Using a GPU for supercomputing?

  • Thread starter Thread starter YKhan
  • Start date Start date
Y

YKhan

I always thought that it was not desirable to do supercomputing on a
GPU, because the floating point is single-precision only, and HPC
requires double-precision? Has that requirement now been relaxed?

AMD Makes Graphics Chip Perform Unnatural Acts @ STORAGE & SECURITY
JOURNAL
"It's a tweaked ATI graphics processor - the year-old R580 core and its
48 cores used in Radeon X1900 graphics cards - but now appearing on a
PCI Express add-in board with 1GB of GDDR3 memory capable of doing a
massive 360 gigaflops in compute-intensive stream computing
applications - if there were any."
http://issj.sys-con.com/read/303048.htm
 
YKhan said:
I always thought that it was not desirable to do supercomputing on a
GPU, because the floating point is single-precision only, and HPC
requires double-precision? Has that requirement now been relaxed?
Judging by private correspondence I had (and, I wish pointedly to add,
not with anyone from IBM), I'm guessing that double precision floating
point was added to Cell's capability with HPC and IBM's biggest
customer in mind. I was told that Cell (and IBM in general) were not
players because of the double precision issue. Next thing I know, Cell
has double precision FP.

That said, there are plenty of high-performance applications that
require only single precision. Mercury Computer systems, a DoD
supplier, who is now building systems based on Cell, has for years
produced systems using DSP chips that were only single-precision.

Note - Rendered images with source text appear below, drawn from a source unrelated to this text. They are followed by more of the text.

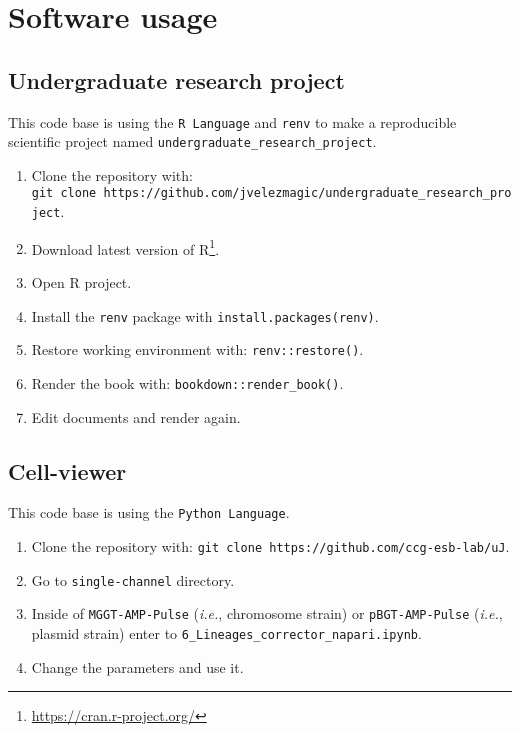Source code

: \documentclass[
  12pt,
  a4paper,
  oneside]{krantz}
\providecommand{\tightlist}{%
  \setlength{\itemsep}{0pt}\setlength{\parskip}{0pt}}
\renewcommand{\href}[2]{#2\footnote{\url{#1}}}
\begin{document}
\hypertarget{software-usage}{%
\chapter{Software usage}\label{software-usage}}

\hypertarget{undergraduate-research-project}{%
\section{Undergraduate research project}\label{undergraduate-research-project}}

This code base is using the \texttt{R\ Language} and \texttt{renv} to make a
reproducible scientific project named \texttt{undergraduate\_research\_project}.

\begin{enumerate}
\def\labelenumi{\arabic{enumi}.}
\tightlist
\item
  Clone the repository with:
  \texttt{git\ clone\ https://github.com/jvelezmagic/undergraduate\_research\_project}.
\item
  Download latest version of \href{https://cran.r-project.org/}{R}.
\item
  Open R project.
\item
  Install the \texttt{renv} package with \texttt{install.packages(\textquotesingle{}renv\textquotesingle{})}.
\item
  Restore working environment with: \texttt{renv::restore()}.
\item
  Render the book with: \texttt{bookdown::render\_book()}.
\item
  Edit documents and render again.
\end{enumerate}

\hypertarget{cell-viewer}{%
\section{Cell-viewer}\label{cell-viewer}}

This code base is using the \texttt{Python\ Language}.

\begin{enumerate}
\def\labelenumi{\arabic{enumi}.}
\tightlist
\item
  Clone the repository with:
  \texttt{git\ clone\ https://github.com/ccg-esb-lab/uJ}.
\item
  Go to \texttt{single-channel} directory.
\item
  Inside of \texttt{MGGT-AMP-Pulse} (\emph{i.e.}, chromosome strain) or
  \texttt{pBGT-AMP-Pulse} (\emph{i.e.}, plasmid strain) enter to
  \texttt{6\_Lineages\_corrector\_napari.ipynb}.
\item
  Change the parameters and use it.
\end{enumerate}
\end{document}
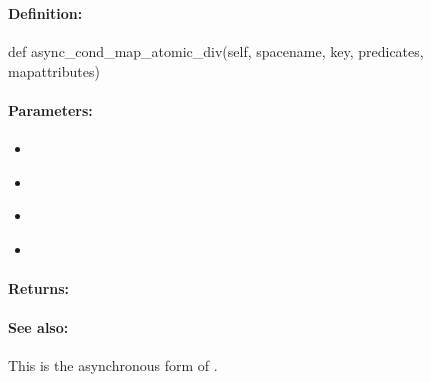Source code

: \pagebreak
\subsubsection{}
\label{api:python:async_cond_map_atomic_div}


\paragraph{Definition:}
\begin{pythoncode}
def async_cond_map_atomic_div(self, spacename, key, predicates, mapattributes)
\end{pythoncode}

\paragraph{Parameters:}
\begin{itemize}[noitemsep]
\item {}\\

\item {}\\

\item {}\\

\item {}\\

\end{itemize}

\paragraph{Returns:}


\paragraph{See also:}  This is the asynchronous form of .

\pagebreak
\subsubsection{}
\label{api:python:group_map_atomic_div}


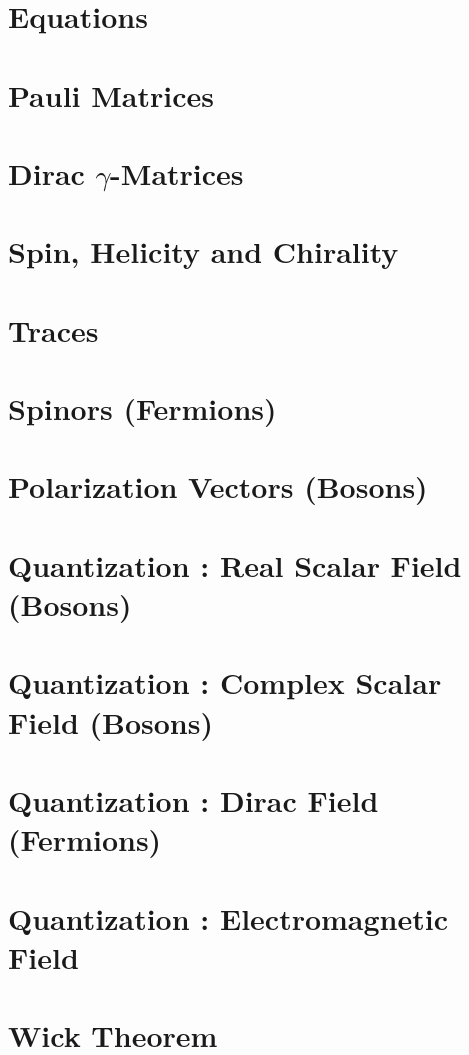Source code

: \documentclass[landscape,8pt,a4paper,english]{extarticle}
\begin{document}
\begin{multicols*}{3}\centering
        \section*{Equations}
        \section*{Pauli Matrices}
        \section*{Dirac $\gamma$-Matrices}
        \section*{Spin, Helicity and Chirality}
        \section*{Traces}
        \section*{Spinors (Fermions)}
        \section*{Polarization Vectors (Bosons)}
        \section*{Quantization : Real Scalar Field (Bosons)}
        \section*{Quantization : Complex Scalar Field (Bosons)}
        \section*{Quantization : Dirac Field (Fermions)}
        \section*{Quantization : Electromagnetic Field}
        \section*{Wick Theorem}

\end{multicols*}
\end{document}
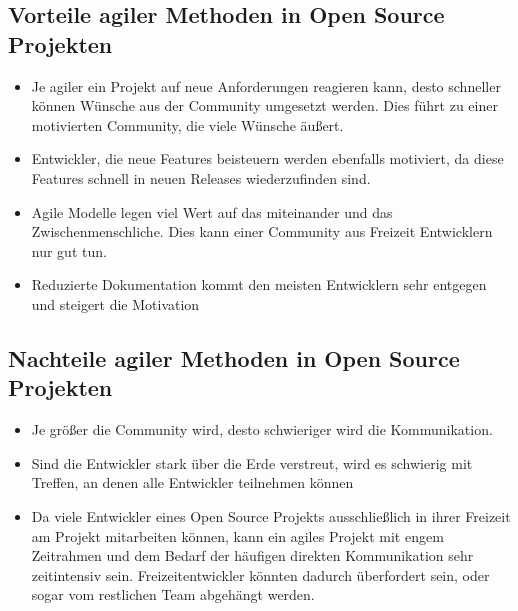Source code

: \subsection{Vorteile agiler Methoden in Open Source Projekten}

\begin{itemize}
	\item Je agiler ein Projekt auf neue Anforderungen reagieren kann, desto schneller können Wünsche aus der Community umgesetzt werden. Dies führt zu einer motivierten Community, die viele Wünsche äußert.
	\item Entwickler, die neue Features beisteuern werden ebenfalls motiviert, da diese Features schnell in neuen Releases wiederzufinden sind.
	\item Agile Modelle legen viel Wert auf das miteinander und das Zwischenmenschliche. Dies kann einer Community aus Freizeit Entwicklern nur gut tun.
	\item Reduzierte Dokumentation kommt den meisten Entwicklern sehr entgegen und steigert die Motivation
\end{itemize}


 
  
\subsection{Nachteile agiler Methoden in Open Source Projekten}
\begin{itemize}
	\item Je größer die Community wird, desto schwieriger wird die Kommunikation.
	\item Sind die Entwickler stark über die Erde verstreut, wird es schwierig mit Treffen, an denen alle Entwickler teilnehmen können
	\item Da viele Entwickler eines Open Source Projekts ausschließlich in ihrer Freizeit am Projekt mitarbeiten können, kann ein agiles Projekt mit engem Zeitrahmen und dem Bedarf der häufigen direkten Kommunikation sehr zeitintensiv sein. Freizeitentwickler könnten dadurch überfordert sein, oder sogar vom restlichen Team abgehängt werden.
\end{itemize}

For general purpose HPC, though, you are exactly correct: DP FP is a
requirement, and GPU's don't yet have DP FP. I expect that to change,
though, as people get better at exploiting the GPU architecture and the
resources of the GPU are increasingly eyed for capability.

FAH's decision to use chips with SP FP is an interesting one. Usually,
for calculations with many time steps, like long-term predictions of
orbits, precision is a big issue, and extended precision is often used.
I'm not familiar with the discussions, but they may feel that,
compared to the crudeness of some of the approximations used, floating
point precision is a small issue.

Robert.
 
Robert said:
That said, there are plenty of high-performance applications that
require only single precision. Mercury Computer systems, a DoD
supplier, who is now building systems based on Cell, has for years
produced systems using DSP chips that were only single-precision.

For general purpose HPC, though, you are exactly correct: DP FP is a
requirement, and GPU's don't yet have DP FP. I expect that to change,
though, as people get better at exploiting the GPU architecture and the
resources of the GPU are increasingly eyed for capability.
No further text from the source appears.